Se olvidan de porqué estamos en Afganistán - porque fue allí, en un país distante de pobreza, enfrentamientos tribales y hostilidad histórica hacia los extranjeros que se permitió que echara raíces una red terrorista sofisticada, que floreciera y que tramara el espectacular ataque. Afganistán es hoy una vez más como un avispero.

Que George W. Bush echara a perder el esfuerzo es trágico. El ex presidente engañó a la nación en la creencia de que la invasión de Irak era necesaria para la lucha contra el terrorismo, y dedicó más recursos a la guerra allí de los que dedicamos a la crucial guerra de Afganistán - un error histórico.

Pero no es excusa para cometer ahora otro error catastrófico.
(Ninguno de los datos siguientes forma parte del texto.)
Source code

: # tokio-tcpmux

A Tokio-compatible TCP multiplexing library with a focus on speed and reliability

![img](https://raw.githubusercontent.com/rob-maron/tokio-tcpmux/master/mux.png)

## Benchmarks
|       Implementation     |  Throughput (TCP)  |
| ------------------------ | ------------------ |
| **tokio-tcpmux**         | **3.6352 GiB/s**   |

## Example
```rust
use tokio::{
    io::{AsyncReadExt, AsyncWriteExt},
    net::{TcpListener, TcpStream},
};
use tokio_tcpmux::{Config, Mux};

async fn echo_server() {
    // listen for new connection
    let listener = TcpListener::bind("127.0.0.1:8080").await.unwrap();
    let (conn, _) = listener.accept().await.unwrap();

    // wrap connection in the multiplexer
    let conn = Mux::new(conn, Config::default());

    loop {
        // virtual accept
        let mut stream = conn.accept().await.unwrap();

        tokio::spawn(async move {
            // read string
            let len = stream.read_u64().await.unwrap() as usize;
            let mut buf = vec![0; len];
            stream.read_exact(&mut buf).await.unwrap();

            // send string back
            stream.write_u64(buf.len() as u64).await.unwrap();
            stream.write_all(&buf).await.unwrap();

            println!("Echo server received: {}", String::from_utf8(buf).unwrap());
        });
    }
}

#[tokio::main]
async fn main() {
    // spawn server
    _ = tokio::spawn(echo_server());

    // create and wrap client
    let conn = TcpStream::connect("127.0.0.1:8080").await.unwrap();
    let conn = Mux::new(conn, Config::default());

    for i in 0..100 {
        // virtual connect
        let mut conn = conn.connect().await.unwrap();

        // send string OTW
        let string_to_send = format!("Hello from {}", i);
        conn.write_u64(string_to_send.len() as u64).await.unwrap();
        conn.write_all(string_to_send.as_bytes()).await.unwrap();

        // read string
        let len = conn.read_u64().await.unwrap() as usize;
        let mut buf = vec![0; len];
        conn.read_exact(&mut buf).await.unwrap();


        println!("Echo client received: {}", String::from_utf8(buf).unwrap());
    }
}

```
El flaqueante apoyo de la opinión pública al esfuerzo de Afganistán, afirma el experto en terrorismo de la Universidad de Georgetown Bruce Hoffman, es consecuencia de la distracción de Irak y el hartazgo de la opinión pública con la guerra. "Combine eso con la crisis económica, el hecho de que no ha habido un ataque grave desde el 11 de Septiembre, y la sensación de complacencia se instala - que vicia las lecciones del 11 de Septiembre", decía en una entrevista.
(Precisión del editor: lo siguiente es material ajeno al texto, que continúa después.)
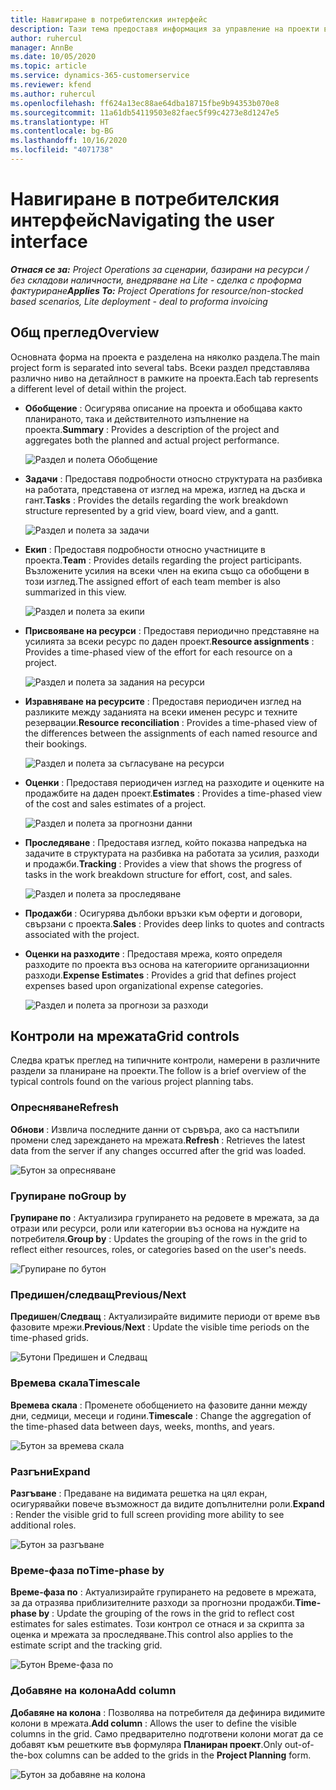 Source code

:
 ```yaml
---
title: Навигиране в потребителския интерфейс
description: Тази тема предоставя информация за управление на проекти в Dynamics 365 Project operations.
author: ruhercul
manager: AnnBe
ms.date: 10/05/2020
ms.topic: article
ms.service: dynamics-365-customerservice
ms.reviewer: kfend
ms.author: ruhercul
ms.openlocfilehash: ff624a13ec88ae64dba18715fbe9b94353b070e8
ms.sourcegitcommit: 11a61db54119503e82faec5f99c4273e8d1247e5
ms.translationtype: HT
ms.contentlocale: bg-BG
ms.lasthandoff: 10/16/2020
ms.locfileid: "4071738"
---
```

# <a name="navigating-the-user-interface"></a><span data-ttu-id="baa57-103">Навигиране в потребителския интерфейс</span><span class="sxs-lookup"><span data-stu-id="baa57-103">Navigating the user interface</span></span>

<span data-ttu-id="baa57-104">_**Отнася се за:** Project Operations за сценарии, базирани на ресурси / без складови наличности, внедряване на Lite - сделка с проформа фактуриране_</span><span class="sxs-lookup"><span data-stu-id="baa57-104">_**Applies To:** Project Operations for resource/non-stocked based scenarios, Lite deployment - deal to proforma invoicing_</span></span>

## <a name="overview"></a><span data-ttu-id="baa57-105">Общ преглед</span><span class="sxs-lookup"><span data-stu-id="baa57-105">Overview</span></span>

<span data-ttu-id="baa57-106">Основната форма на проекта е разделена на няколко раздела.</span><span class="sxs-lookup"><span data-stu-id="baa57-106">The main project form is separated into several tabs.</span></span> <span data-ttu-id="baa57-107">Всеки раздел представлява различно ниво на детайлност в рамките на проекта.</span><span class="sxs-lookup"><span data-stu-id="baa57-107">Each tab represents a different level of detail within the project.</span></span>

- <span data-ttu-id="baa57-108">**Обобщение** : Осигурява описание на проекта и обобщава както планираното, така и действителното изпълнение на проекта.</span><span class="sxs-lookup"><span data-stu-id="baa57-108">**Summary** : Provides a description of the project and aggregates both the planned and actual project performance.</span></span>

    ![Раздел и полета Обобщение](media/navigation7.png)

- <span data-ttu-id="baa57-110">**Задачи** : Предоставя подробности относно структурата на разбивка на работата, представена от изглед на мрежа, изглед на дъска и гант.</span><span class="sxs-lookup"><span data-stu-id="baa57-110">**Tasks** : Provides the details regarding the work breakdown structure represented by a grid view, board view, and a gantt.</span></span>

    ![Раздел и полета за задачи](media/navigation8.png)

- <span data-ttu-id="baa57-112">**Екип** : Предоставя подробности относно участниците в проекта.</span><span class="sxs-lookup"><span data-stu-id="baa57-112">**Team** : Provides details regarding the project participants.</span></span> <span data-ttu-id="baa57-113">Възложените усилия на всеки член на екипа също са обобщени в този изглед.</span><span class="sxs-lookup"><span data-stu-id="baa57-113">The assigned effort of each team member is also summarized in this view.</span></span>

    ![Раздел и полета за екипи](media/navigation9.png)

- <span data-ttu-id="baa57-115">**Присвояване на ресурси** : Предоставя периодично представяне на усилията за всеки ресурс по даден проект.</span><span class="sxs-lookup"><span data-stu-id="baa57-115">**Resource assignments** : Provides a time-phased view of the effort for each resource on a project.</span></span>

    ![Раздел и полета за задания на ресурси](media/navigation10.png)

- <span data-ttu-id="baa57-117">**Изравняване на ресурсите** : Предоставя периодичен изглед на разликите между заданията на всеки именен ресурс и техните резервации.</span><span class="sxs-lookup"><span data-stu-id="baa57-117">**Resource reconciliation** : Provides a time-phased view of the differences between the assignments of each named resource and their bookings.</span></span>

    ![Раздел и полета за съгласуване на ресурси](media/navigation11.png)

- <span data-ttu-id="baa57-119">**Оценки** : Предоставя периодичен изглед на разходите и оценките на продажбите на даден проект.</span><span class="sxs-lookup"><span data-stu-id="baa57-119">**Estimates** : Provides a time-phased view of the cost and sales estimates of a project.</span></span>

    ![Раздел и полета за прогнозни данни](media/navigation12.png)

- <span data-ttu-id="baa57-121">**Проследяване** : Предоставя изглед, който показва напредъка на задачите в структурата на разбивка на работата за усилия, разходи и продажби.</span><span class="sxs-lookup"><span data-stu-id="baa57-121">**Tracking** : Provides a view that shows the progress of tasks in the work breakdown structure for effort, cost, and sales.</span></span>

    ![Раздел и полета за проследяване](media/navigation13.png)

- <span data-ttu-id="baa57-123">**Продажби** : Осигурява дълбоки връзки към оферти и договори, свързани с проекта.</span><span class="sxs-lookup"><span data-stu-id="baa57-123">**Sales** : Provides deep links to quotes and contracts associated with the project.</span></span>

- <span data-ttu-id="baa57-124">**Оценки на разходите** : Предоставя мрежа, която определя разходите по проекта въз основа на категориите организационни разходи.</span><span class="sxs-lookup"><span data-stu-id="baa57-124">**Expense Estimates** : Provides a grid that defines project expenses based upon organizational expense categories.</span></span>

    ![Раздел и полета за прогнози за разходи](media/navigation14.png)

## <a name="grid-controls"></a><span data-ttu-id="baa57-126">Контроли на мрежата</span><span class="sxs-lookup"><span data-stu-id="baa57-126">Grid controls</span></span>

<span data-ttu-id="baa57-127">Следва кратък преглед на типичните контроли, намерени в различните раздели за планиране на проекти.</span><span class="sxs-lookup"><span data-stu-id="baa57-127">The follow is a brief overview of the typical controls found on the various project planning tabs.</span></span>

### <a name="refresh"></a><span data-ttu-id="baa57-128">Опресняване</span><span class="sxs-lookup"><span data-stu-id="baa57-128">Refresh</span></span>

<span data-ttu-id="baa57-129">**Обнови** : Извлича последните данни от сървъра, ако са настъпили промени след зареждането на мрежата.</span><span class="sxs-lookup"><span data-stu-id="baa57-129">**Refresh** : Retrieves the latest data from the server if any changes occurred after the grid was loaded.</span></span>

![Бутон за опресняване](media/navigation7.png)

### <a name="group-by"></a><span data-ttu-id="baa57-131">Групиране по</span><span class="sxs-lookup"><span data-stu-id="baa57-131">Group by</span></span>

<span data-ttu-id="baa57-132">**Групиране по** : Актуализира групирането на редовете в мрежата, за да отрази или ресурси, роли или категории въз основа на нуждите на потребителя.</span><span class="sxs-lookup"><span data-stu-id="baa57-132">**Group by** : Updates the grouping of the rows in the grid to reflect either resources, roles, or categories based on the user's needs.</span></span>

![Групиране по бутон](media/navigation6.png)

### <a name="previousnext"></a><span data-ttu-id="baa57-134">Предишен/следващ</span><span class="sxs-lookup"><span data-stu-id="baa57-134">Previous/Next</span></span>

<span data-ttu-id="baa57-135">**Предишен**/**Следващ** : Актуализирайте видимите периоди от време във фазовите мрежи.</span><span class="sxs-lookup"><span data-stu-id="baa57-135">**Previous**/**Next** : Update the visible time periods on the time-phased grids.</span></span>

![Бутони Предишен и Следващ](media/navigation2.png)

### <a name="timescale"></a><span data-ttu-id="baa57-137">Времева скала</span><span class="sxs-lookup"><span data-stu-id="baa57-137">Timescale</span></span>

<span data-ttu-id="baa57-138">**Времева скала** : Променете обобщението на фазовите данни между дни, седмици, месеци и години.</span><span class="sxs-lookup"><span data-stu-id="baa57-138">**Timescale** : Change the aggregation of the time-phased data between days, weeks, months, and years.</span></span>

![Бутон за времева скала](media/navigation3.png)

### <a name="expand"></a><span data-ttu-id="baa57-140">Разгъни</span><span class="sxs-lookup"><span data-stu-id="baa57-140">Expand</span></span>

<span data-ttu-id="baa57-141">**Разгъване** : Предаване на видимата решетка на цял екран, осигурявайки повече възможност да видите допълнителни роли.</span><span class="sxs-lookup"><span data-stu-id="baa57-141">**Expand** : Render the visible grid to full screen providing more ability to see additional roles.</span></span>

![Бутон за разгъване](media/navigation4.png)

### <a name="time-phase-by"></a><span data-ttu-id="baa57-143">Време-фаза по</span><span class="sxs-lookup"><span data-stu-id="baa57-143">Time-phase by</span></span>

<span data-ttu-id="baa57-144">**Време-фаза по** : Актуализирайте групирането на редовете в мрежата, за да отразява приблизителните разходи за прогнозни продажби.</span><span class="sxs-lookup"><span data-stu-id="baa57-144">**Time-phase by** : Update the grouping of the rows in the grid to reflect cost estimates for sales estimates.</span></span> <span data-ttu-id="baa57-145">Този контрол се отнася и за скрипта за оценка и мрежата за проследяване.</span><span class="sxs-lookup"><span data-stu-id="baa57-145">This control also applies to the estimate script and the tracking grid.</span></span>

![Бутон Време-фаза по](media/navigation0.png)

### <a name="add-column"></a><span data-ttu-id="baa57-147">Добавяне на колона</span><span class="sxs-lookup"><span data-stu-id="baa57-147">Add column</span></span>

<span data-ttu-id="baa57-148">**Добавяне на колона** : Позволява на потребителя да дефинира видимите колони в мрежата.</span><span class="sxs-lookup"><span data-stu-id="baa57-148">**Add column** : Allows the user to define the visible columns in the grid.</span></span> <span data-ttu-id="baa57-149">Само предварително подготвени колони могат да се добавят към решетките във формуляра **Планиран проект**.</span><span class="sxs-lookup"><span data-stu-id="baa57-149">Only out-of-the-box columns can be added to the grids in the **Project Planning** form.</span></span>

![Бутон за добавяне на колона](media/navigation5.png)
El Presidente Barack Obama prometió durante su campaña reorientar los recursos estadounidenses de Irak al esfuerzo por arrebatar Afganistán del férreo control de los Talibanes y de las garras de la pobreza, la corrupción y la anarquía regional que permitieron que Al-Qaeda hiciera del país un refugio. Abandonar la estrategia naciente de Obama allí antes de ver si puede funcionar es una locura.

Y sería una traición.

Los Demócratas activistas de izquierdas que dieron a Obama la candidatura presidencial Demócrata el año pasado basándose en su oposición a la Guerra de Irak son los que se están agriando más rápidamente con Afganistán, según las encuestas. En mayo, un primer indicador del descontento izquierdista emergía cuando la Cámara votaba una legislación de gastos de guerra a la que 60 congresistas - Demócratas izquierdistas en su mayoría - se opusieron. "No creo que el presidente pueda asumir que va a tener el apoyo del pueblo estadounidense en Afganistán", dice Lee Hamilton, presidente del Centro Internacional Woodrow Wilson y ex miembro del Congreso de Indiana. La disidencia en la Cámara, según Hamilton, es una "clara señal de peligro".

Obama viene escuchando muchas quejas - alguna de ellas a mí - entre incondicionales que están molestos con el curso de la legislación sanitaria, su política con los detenidos y otras cuestiones. Estos problemas se desvanecen cuando se ven en el contexto de un fracaso en Afganistán y un Pakistán más problemático que podría surgir de una retirada precipitada de América.

"Puede argumentar que estamos muy implicados, que estamos en medio de una empresa quijotesca - salvo que aún hay al-Qaeda", dice Hoffman. "Si no tenemos éxito - y el éxito para mí es la estabilización de Afganistán y la consolidación de Pakistán - nos enfrentamos a otro 11 de Septiembre".

Obama tiene que sacarnos de nuestra complacencia, y pronto. El fanatismo de la administración Bush fue repulsivamente político. Pero a veces tenemos de qué asustarnos realmente. Si hemos aprendido algo del 11 de Septiembre, debemos entender que el momento ha llegado.